What is the "credit assignment" problem in Deep Learning?

Pinocchio · August 12, 2019, 12:57am

I was watching a very interesting video with Yoshua Bengio where he is brainstorming with his students. In this video they seem to make a distinction between “credit assignment” vs gradient descent vs back-propagation. From the conversation it seems that the credit assignment problem is associated with “backprop” rather than gradient descent. I was trying to understand why that happened. Perhaps what would be helpful was if there was a very clear definition of “credit assignment” (specially in the context of Deep Learning and Neural Networks).

What is "the credit assignment problem:?

and how is it related to training/learning and optimization in Machine Learning (specially in Deep Learning).

From the discussion I would have defined as:

The function that computes the value(s) used to update the weights. How this value is used is the training algorithm but the credit assignment is the function that processes the weights (and perhaps something else) to that will later be used to update the weights.

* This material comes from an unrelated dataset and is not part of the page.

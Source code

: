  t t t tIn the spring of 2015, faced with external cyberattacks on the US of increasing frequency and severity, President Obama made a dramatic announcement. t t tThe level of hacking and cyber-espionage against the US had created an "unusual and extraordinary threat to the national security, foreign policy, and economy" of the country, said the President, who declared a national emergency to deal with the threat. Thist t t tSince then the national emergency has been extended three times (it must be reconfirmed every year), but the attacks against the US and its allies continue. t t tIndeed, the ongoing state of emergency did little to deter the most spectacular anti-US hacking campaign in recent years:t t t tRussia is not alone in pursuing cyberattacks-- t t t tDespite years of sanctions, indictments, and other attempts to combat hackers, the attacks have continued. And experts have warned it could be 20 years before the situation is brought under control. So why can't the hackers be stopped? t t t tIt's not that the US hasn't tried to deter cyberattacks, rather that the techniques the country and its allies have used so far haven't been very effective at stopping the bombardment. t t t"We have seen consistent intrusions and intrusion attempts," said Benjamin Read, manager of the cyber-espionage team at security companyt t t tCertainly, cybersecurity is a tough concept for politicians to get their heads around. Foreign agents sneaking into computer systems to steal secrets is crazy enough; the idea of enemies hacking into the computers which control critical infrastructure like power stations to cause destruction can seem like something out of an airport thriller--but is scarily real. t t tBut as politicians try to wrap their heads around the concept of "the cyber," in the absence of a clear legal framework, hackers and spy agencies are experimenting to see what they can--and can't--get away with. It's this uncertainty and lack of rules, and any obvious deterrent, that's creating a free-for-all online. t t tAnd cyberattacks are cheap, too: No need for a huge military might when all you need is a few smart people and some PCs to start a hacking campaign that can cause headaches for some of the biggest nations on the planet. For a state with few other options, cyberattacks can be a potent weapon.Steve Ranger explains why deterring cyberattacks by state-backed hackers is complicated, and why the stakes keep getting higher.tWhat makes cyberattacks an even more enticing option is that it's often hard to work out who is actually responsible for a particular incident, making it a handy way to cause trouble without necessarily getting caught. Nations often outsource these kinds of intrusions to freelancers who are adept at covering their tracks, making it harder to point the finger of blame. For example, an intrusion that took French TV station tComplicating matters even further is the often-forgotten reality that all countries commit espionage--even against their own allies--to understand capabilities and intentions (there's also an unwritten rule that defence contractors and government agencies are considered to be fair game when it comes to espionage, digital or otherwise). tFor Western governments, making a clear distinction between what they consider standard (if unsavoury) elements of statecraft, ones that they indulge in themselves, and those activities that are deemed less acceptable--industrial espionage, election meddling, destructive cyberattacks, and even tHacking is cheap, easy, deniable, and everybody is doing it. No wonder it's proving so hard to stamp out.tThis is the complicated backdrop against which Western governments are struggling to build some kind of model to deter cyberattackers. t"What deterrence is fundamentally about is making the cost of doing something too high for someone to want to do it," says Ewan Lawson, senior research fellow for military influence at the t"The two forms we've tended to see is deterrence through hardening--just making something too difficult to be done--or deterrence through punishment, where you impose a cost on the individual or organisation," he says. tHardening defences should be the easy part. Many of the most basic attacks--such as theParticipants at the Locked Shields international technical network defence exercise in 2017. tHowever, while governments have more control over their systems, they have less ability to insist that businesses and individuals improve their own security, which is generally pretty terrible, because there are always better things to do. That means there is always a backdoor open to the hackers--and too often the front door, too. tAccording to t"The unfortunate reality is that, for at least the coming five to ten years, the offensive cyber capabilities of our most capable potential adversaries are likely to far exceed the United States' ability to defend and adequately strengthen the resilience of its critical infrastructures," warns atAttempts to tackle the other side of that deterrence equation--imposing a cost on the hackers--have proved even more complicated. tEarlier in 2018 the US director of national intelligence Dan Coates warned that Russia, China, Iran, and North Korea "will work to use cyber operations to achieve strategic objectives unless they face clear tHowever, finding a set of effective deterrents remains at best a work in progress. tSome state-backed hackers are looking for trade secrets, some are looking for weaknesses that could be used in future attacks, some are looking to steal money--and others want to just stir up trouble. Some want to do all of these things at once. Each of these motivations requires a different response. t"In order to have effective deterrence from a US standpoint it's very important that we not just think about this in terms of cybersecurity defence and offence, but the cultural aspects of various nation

That is how I currently understand it but to my surprise I couldn’t really find a clear definition on the internet. This more precise definition might be possible to be extracted from the various sources I found online:

https://www.youtube.com/watch?v=g9V-MHxSCcsWhat is the “credit assignment” problem in Machine Learning and Deep Learning?
How Auto-Encoders Could Provide Credit
Assignment in Deep Networks via Target Propagation https://arxiv.org/pdf/1407.7906.pdf
Yoshua Bengio – Credit assignment: beyond backpropagation (https://www.youtube.com/watch?v=z1GkvjCP7XA)
Learning to solve the credit assignment problem (https://arxiv.org/pdf/1906.00889.pdf)

Cross-posted:

Tresor225 · December 31, 2019, 7:38am

If a sequence ends in a terminal state with a high reward, how do we determine which of the actions in that sequence were responsible for it?

This is the credit assignment problem

Example1:

A robot will normally perform many actions and generate a reward a credit assignment problem is when the robot cannot define which of the actions has generated the best reward

Example2:

The “Credit Assignment” Problem

I’m in state 43, reward = 0, action = 2

“ “ “ in state 39,reward = 0, action = 4

“ “ “ in state 10 reward = 0, action = 1

“ “ “ in state 21, reward = 0, action = 1

“ “ “in state 13,reward = 0 ,action = 2

“ “ “in state 26, reward = 100

I got to a state with a big reward but which of my actions along the way actually helped me get it?

This is the Credit Assignment problem.